**Listed records**
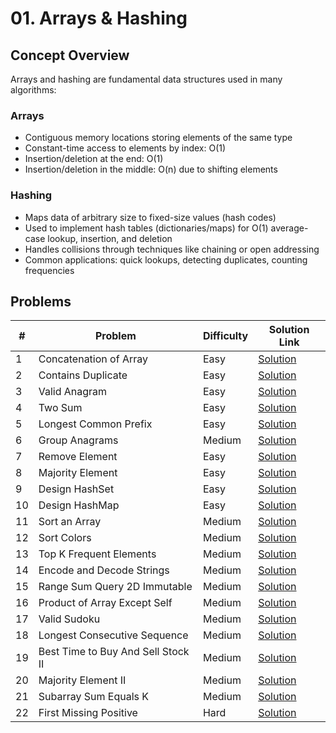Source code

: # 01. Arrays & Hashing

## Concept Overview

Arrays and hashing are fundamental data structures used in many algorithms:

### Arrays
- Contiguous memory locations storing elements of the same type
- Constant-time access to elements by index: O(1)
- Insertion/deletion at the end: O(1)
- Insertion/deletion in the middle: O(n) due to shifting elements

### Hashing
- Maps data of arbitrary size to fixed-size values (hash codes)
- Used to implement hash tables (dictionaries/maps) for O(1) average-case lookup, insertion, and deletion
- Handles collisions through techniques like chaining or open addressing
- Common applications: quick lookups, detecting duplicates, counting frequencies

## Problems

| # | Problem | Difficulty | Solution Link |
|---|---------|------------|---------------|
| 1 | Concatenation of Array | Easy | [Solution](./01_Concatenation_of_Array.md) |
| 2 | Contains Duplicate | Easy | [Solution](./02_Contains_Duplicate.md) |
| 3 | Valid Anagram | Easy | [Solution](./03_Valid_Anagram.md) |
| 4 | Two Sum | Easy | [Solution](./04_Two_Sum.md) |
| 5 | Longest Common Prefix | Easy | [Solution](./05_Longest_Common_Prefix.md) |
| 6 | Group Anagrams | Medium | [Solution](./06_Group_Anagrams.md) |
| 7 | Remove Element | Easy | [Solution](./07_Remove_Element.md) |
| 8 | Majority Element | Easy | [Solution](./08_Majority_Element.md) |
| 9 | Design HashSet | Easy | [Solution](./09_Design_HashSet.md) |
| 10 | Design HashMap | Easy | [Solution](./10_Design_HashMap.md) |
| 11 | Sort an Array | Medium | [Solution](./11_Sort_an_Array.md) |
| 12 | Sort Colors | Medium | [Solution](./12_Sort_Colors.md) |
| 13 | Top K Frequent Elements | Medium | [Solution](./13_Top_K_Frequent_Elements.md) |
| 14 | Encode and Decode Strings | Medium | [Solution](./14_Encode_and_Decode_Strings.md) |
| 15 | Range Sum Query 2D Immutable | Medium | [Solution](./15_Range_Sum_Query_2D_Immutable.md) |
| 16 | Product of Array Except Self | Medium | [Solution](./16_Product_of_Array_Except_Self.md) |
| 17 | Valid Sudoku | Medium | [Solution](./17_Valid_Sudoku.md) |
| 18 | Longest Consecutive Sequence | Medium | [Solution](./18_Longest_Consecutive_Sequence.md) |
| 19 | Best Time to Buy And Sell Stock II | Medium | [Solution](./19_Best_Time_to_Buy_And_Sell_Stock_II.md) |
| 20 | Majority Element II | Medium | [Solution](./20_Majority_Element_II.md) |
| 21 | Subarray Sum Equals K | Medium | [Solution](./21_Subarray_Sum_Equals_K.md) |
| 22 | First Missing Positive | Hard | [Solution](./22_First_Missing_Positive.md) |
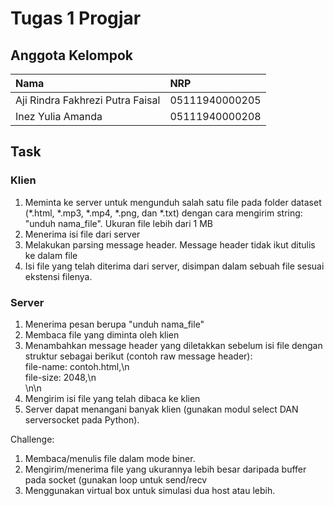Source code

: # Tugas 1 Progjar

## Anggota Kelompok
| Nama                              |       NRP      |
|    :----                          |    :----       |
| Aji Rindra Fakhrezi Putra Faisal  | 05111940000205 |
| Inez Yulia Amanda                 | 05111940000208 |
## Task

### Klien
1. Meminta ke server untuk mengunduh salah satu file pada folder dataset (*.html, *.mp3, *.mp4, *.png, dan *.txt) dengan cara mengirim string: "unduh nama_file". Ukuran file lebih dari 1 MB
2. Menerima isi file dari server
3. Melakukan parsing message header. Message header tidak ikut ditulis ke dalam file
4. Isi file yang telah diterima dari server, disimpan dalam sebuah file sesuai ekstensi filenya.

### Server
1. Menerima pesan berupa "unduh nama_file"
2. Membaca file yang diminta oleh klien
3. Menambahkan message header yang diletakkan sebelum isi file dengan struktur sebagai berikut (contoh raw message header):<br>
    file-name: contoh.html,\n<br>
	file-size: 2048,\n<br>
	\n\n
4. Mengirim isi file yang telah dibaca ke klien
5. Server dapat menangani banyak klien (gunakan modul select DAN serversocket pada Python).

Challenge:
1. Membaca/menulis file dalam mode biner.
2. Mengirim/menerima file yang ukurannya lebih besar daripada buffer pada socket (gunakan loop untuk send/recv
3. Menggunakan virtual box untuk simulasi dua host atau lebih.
--
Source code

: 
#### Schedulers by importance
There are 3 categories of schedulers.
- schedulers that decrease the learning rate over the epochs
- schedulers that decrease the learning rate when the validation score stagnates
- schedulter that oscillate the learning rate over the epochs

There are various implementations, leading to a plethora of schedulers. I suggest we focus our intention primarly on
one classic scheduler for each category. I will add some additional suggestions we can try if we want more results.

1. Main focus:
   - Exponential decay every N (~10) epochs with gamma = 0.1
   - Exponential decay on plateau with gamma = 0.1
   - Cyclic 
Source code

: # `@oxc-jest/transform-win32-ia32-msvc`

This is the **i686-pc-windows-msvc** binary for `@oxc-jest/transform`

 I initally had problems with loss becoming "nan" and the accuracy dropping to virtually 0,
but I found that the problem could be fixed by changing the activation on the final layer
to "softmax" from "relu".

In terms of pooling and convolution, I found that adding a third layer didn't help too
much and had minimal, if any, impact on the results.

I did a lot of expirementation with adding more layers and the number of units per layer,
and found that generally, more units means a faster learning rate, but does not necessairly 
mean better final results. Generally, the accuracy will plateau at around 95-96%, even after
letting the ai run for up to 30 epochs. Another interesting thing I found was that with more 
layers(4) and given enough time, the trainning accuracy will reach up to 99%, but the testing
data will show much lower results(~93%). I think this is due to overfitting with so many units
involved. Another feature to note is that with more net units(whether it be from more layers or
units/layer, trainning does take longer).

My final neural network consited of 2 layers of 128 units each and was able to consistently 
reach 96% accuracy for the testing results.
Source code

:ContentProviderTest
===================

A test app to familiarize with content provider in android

**Assignment**
Look for the word "Exponential". Copy out every line of the data that has it.

**Solution to this exercise**
   - Exponential decay every N (~10) epochs with gamma = 0.1
   - Exponential decay on plateau with gamma = 0.1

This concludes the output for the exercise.